### EXERCISE DESCRIPTION
Only the lines from the one containing "Use [DateTime] to represent a point in time" through the end of the data belong in the answer; reproduce them exactly.

### TASK DATA
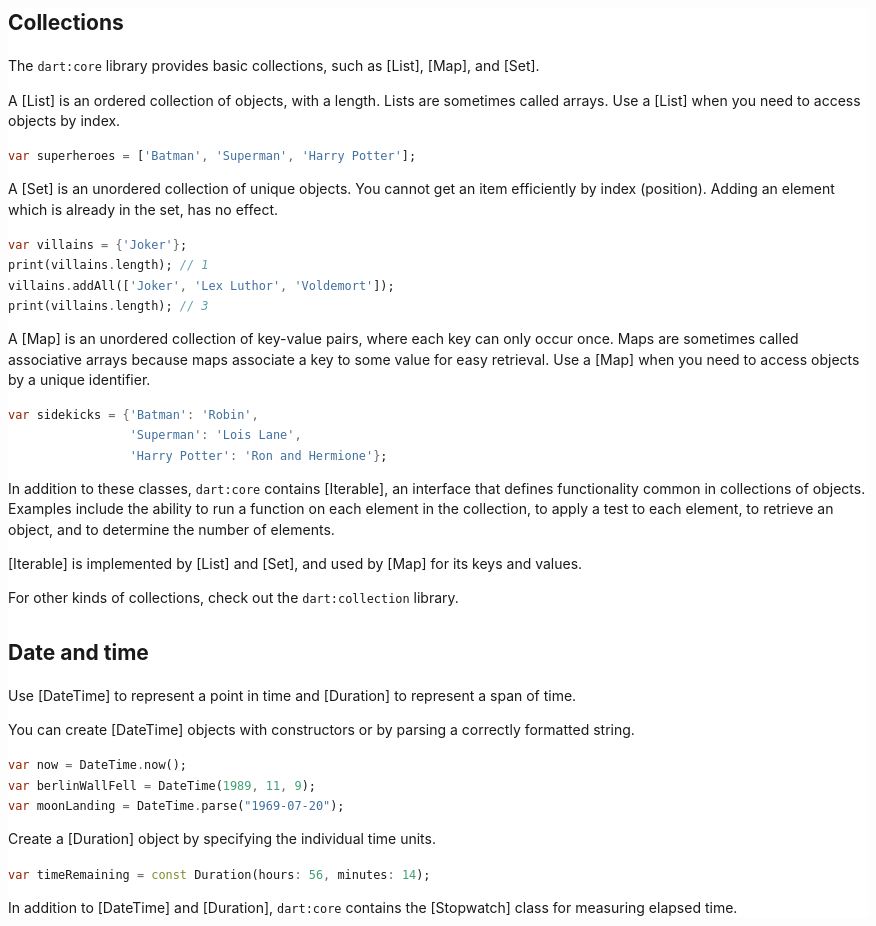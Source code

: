 ## Collections

The `dart:core` library provides basic collections,
such as [List], [Map], and [Set].

A [List] is an ordered collection of objects, with a length.
Lists are sometimes called arrays.
Use a [List] when you need to access objects by index.
```dart
var superheroes = ['Batman', 'Superman', 'Harry Potter'];
```
A [Set] is an unordered collection of unique objects.
You cannot get an item efficiently by index (position).
Adding an element which is already in the set, has no effect.
```dart
var villains = {'Joker'};
print(villains.length); // 1
villains.addAll(['Joker', 'Lex Luthor', 'Voldemort']);
print(villains.length); // 3
```
A [Map] is an unordered collection of key-value pairs,
where each key can only occur once.
Maps are sometimes called associative arrays because
maps associate a key to some value for easy retrieval.
Use a [Map] when you need to access objects
by a unique identifier.
```dart
var sidekicks = {'Batman': 'Robin',
                 'Superman': 'Lois Lane',
                 'Harry Potter': 'Ron and Hermione'};
```
In addition to these classes,
`dart:core` contains [Iterable],
an interface that defines functionality
common in collections of objects.
Examples include the ability
to run a function on each element in the collection,
to apply a test to each element,
to retrieve an object, and to determine the number of elements.

[Iterable] is implemented by [List] and [Set],
and used by [Map] for its keys and values.

For other kinds of collections, check out the
`dart:collection` library.

## Date and time

Use [DateTime] to represent a point in time
and [Duration] to represent a span of time.

You can create [DateTime] objects with constructors
or by parsing a correctly formatted string.
```dart
var now = DateTime.now();
var berlinWallFell = DateTime(1989, 11, 9);
var moonLanding = DateTime.parse("1969-07-20");
```
Create a [Duration] object by specifying the individual time units.
```dart
var timeRemaining = const Duration(hours: 56, minutes: 14);
```
In addition to [DateTime] and [Duration],
`dart:core` contains the [Stopwatch] class for measuring elapsed time.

### PROBLEM SOLUTION
Use [DateTime] to represent a point in time
and [Duration] to represent a span of time.

You can create [DateTime] objects with constructors
or by parsing a correctly formatted string.
```dart
var now = DateTime.now();
var berlinWallFell = DateTime(1989, 11, 9);
var moonLanding = DateTime.parse("1969-07-20");
```
Create a [Duration] object by specifying the individual time units.
```dart
var timeRemaining = const Duration(hours: 56, minutes: 14);
```
In addition to [DateTime] and [Duration],
`dart:core` contains the [Stopwatch] class for measuring elapsed time.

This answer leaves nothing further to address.